───── Given records ─────

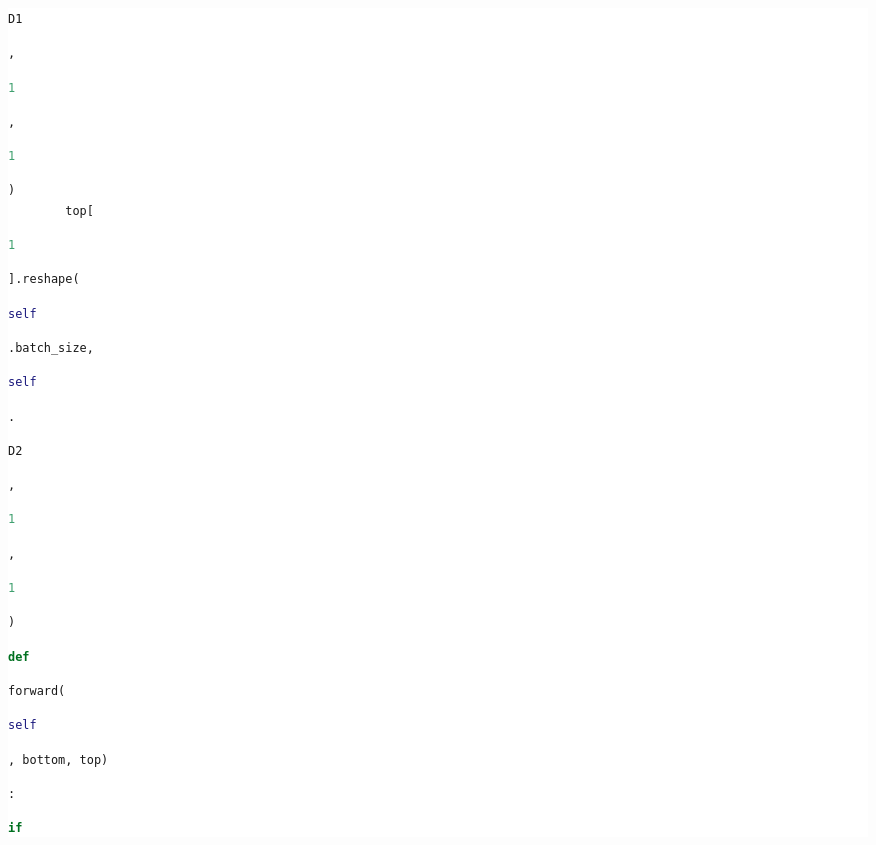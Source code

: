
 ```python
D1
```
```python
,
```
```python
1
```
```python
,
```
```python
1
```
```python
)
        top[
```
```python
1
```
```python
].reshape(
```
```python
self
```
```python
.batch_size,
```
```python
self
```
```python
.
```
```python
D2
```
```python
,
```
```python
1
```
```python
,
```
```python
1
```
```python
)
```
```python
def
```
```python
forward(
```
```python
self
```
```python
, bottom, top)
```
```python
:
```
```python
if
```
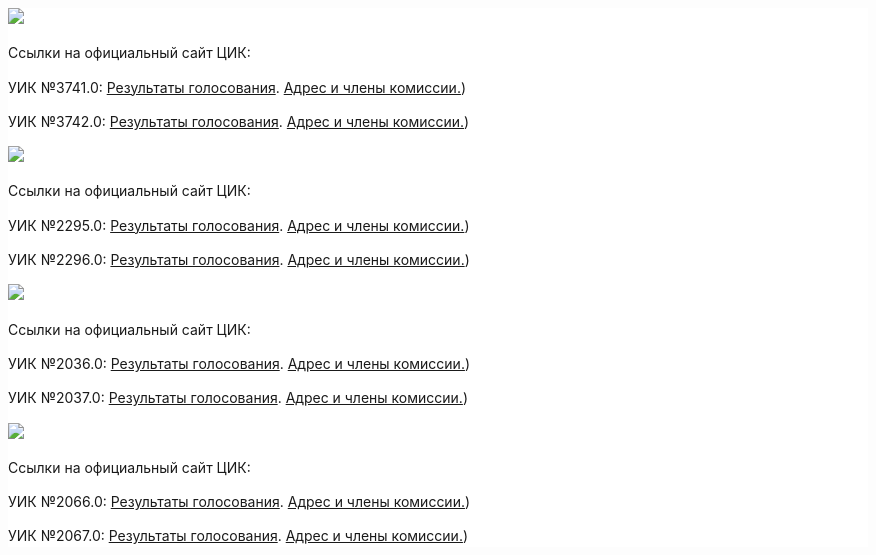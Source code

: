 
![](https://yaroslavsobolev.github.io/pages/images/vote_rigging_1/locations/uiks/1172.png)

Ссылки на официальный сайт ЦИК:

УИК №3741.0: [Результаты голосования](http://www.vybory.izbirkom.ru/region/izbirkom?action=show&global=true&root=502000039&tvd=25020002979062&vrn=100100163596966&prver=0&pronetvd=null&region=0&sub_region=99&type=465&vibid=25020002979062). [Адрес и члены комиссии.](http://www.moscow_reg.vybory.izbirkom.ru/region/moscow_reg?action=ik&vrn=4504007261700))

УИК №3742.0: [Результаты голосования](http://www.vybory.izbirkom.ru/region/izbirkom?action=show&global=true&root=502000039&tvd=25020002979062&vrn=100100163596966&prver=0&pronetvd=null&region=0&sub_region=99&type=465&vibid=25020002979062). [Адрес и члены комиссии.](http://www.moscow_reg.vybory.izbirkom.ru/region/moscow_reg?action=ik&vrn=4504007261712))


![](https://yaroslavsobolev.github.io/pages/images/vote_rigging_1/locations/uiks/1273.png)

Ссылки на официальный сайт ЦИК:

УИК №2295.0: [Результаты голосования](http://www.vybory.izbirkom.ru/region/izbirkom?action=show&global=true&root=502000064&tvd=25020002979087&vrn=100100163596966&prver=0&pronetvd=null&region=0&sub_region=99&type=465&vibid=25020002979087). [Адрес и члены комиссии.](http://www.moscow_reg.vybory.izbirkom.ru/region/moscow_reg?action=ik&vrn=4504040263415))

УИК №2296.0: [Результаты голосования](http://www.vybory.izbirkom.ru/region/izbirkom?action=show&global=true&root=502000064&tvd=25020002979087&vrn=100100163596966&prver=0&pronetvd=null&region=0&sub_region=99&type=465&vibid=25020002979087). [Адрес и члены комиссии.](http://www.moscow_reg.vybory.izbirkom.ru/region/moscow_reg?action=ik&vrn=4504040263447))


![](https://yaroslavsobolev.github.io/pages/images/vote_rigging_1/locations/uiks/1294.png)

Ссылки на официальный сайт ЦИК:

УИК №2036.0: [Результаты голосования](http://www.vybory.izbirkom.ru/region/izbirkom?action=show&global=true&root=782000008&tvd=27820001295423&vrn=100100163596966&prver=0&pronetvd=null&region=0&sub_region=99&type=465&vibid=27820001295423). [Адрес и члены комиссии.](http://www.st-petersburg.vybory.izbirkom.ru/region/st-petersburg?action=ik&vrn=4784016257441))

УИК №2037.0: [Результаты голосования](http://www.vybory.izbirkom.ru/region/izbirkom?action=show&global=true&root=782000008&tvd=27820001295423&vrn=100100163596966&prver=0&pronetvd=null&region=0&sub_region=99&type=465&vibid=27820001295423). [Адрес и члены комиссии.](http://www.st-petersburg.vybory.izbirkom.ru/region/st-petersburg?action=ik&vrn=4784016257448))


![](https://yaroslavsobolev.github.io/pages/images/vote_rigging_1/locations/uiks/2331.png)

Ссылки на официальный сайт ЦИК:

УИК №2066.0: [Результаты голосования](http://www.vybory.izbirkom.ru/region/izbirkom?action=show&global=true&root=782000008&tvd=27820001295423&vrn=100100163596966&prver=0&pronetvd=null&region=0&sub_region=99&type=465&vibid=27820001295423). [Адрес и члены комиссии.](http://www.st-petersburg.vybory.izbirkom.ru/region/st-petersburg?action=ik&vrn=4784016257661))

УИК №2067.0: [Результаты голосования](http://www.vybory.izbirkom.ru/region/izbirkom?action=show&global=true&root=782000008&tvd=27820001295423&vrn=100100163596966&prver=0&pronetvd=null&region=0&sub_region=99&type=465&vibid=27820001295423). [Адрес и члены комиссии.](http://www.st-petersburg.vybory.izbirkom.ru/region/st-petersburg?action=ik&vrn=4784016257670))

─────

▶ [Problem description] Could you report how many lines of the listing contain the word "yaroslavsobolev"? Only the number is needed.

▶ [Response area] 4